The interview was brief, and marked by a rudeness at its close that contrasted sharply with the ceremoniousness of its inception. It soon became clear that the ambassador's true mission was to pick a quarrel with Babbiano on his master's behalf, to the end that the Borgia might be afforded a sound pretext for invading the Duchy. He demanded, at first politely and calmly, and later—when denied—with arrogant insistance, that Gian Maria should provide the Duke of Valentinois with a hundred lances—equivalent to five hundred men—as some contribution on his part towards the stand which Caesar Borgia meant to make against the impending French invasion.

Gian Maria never heeded the restraining words which Lodi whispered in his ear, urging him to temporise, and to put off this messenger until the alliance with the house of Urbino should be complete and their position strengthened sufficiently to permit them to brave the anger of Caesar Borgia. But neither this nor the wrathful, meaning glances which his cunning mother bent upon him served to curb him. He obeyed only the voice of his headstrong mood, never dreaming of the consequences with which he might be visited.

"You will bear to the Duca Valentino this message from me," he said, in conclusion. "You will tell him that what lances I have in Babbiano I intend to keep, that with them I may defend my own frontiers against his briganding advances. Messer da Lodi," he added, turning to Fabrizio and without so much as waiting to see if the envoy had anything further to say, "let this gentleman be reconducted to his quarters, and see that he has safe conduct hence until he is out of our Duchy."

When the envoy, crimson of face and threatening of eye, had withdrawn under Lodi's escort, Monna Caterina rose, the very incarnation of outraged patience, and poured her bitter invective upon her rash son's head.

"Fool!" she stormed at him. "There goes your Duchy—in the hollow of that man's hand." Then she laughed in bitterness. "After all, in casting it from you, perhaps you have chosen the wiser course, for, as truly as there is a God in Heaven, you are utterly unfitted to retain it."

"My lady mother," he answered her, with such dignity as he could muster from the wretched heap in which his wits now seemed to lie, "you will be well advised to devote yourself to your woman's tasks, and not to interfere in a man's work."
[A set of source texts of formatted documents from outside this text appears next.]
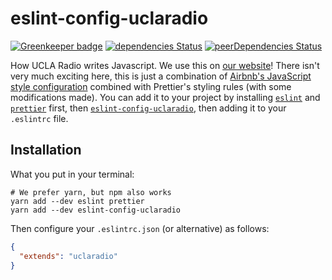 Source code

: # eslint-config-uclaradio

[![Greenkeeper badge](https://badges.greenkeeper.io/uclaradio/eslint-config-uclaradio.svg)](https://greenkeeper.io/)
[![dependencies Status](https://david-dm.org/uclaradio/eslint-config-uclaradio/status.svg)](https://david-dm.org/uclaradio/eslint-config-uclaradio)
[![peerDependencies Status](https://david-dm.org/uclaradio/eslint-config-uclaradio/peer-status.svg)](https://david-dm.org/uclaradio/eslint-config-uclaradio?type=peer)

How UCLA Radio writes Javascript. We use this on
[our website](https://github.com/uclaradio/uclaradio)! There isn't very much
exciting here, this is just a combination of
[Airbnb's JavaScript style configuration](https://github.com/airbnb/javascript)
combined with Prettier's styling rules (with some modifications made). You can
add it to your project by installing
[`eslint`](https://www.npmjs.com/package/eslint) and
[`prettier`](https://www.npmjs.com/package/prettier) first, then
[`eslint-config-uclaradio`](https://www.npmjs.com/package/eslint-config-uclaradio),
then adding it to your `.eslintrc` file.

## Installation

What you put in your terminal:

```shell
# We prefer yarn, but npm also works
yarn add --dev eslint prettier
yarn add --dev eslint-config-uclaradio
```

Then configure your `.eslintrc.json` (or alternative) as follows:

```json
{
  "extends": "uclaradio"
}
```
"Man's work!" she sneered. "And you perform it like a petulant boy or a peevish woman."

"I perform it, Madonna, as best seems to me, for it happens that I am Duke of Babbiano," he answered sullenly. "I do not fear any Pope's son that ever stepped. The alliance with Urbino is all but completed. Let that be established, and if Valentino shows his teeth—by God we'll show ours."

"Aye, but with this difference, that his are a wolf's teeth, and yours a lamb's. Besides, this alliance with Urbino is all incomplete as yet. You had been better advised to have sent away the envoy with some indefinite promise that would have afforded you respite enough in which to seal matters with the house of Montefeltro. As it is, your days are numbered. Upon that message you have sent him Caesar will act at once. For my own part, I have no mind to fall a prey to the invader, and I shall leave Babbiano, and seek refuge in Naples. And if a last word of advice I may offer you, it is that you do the same."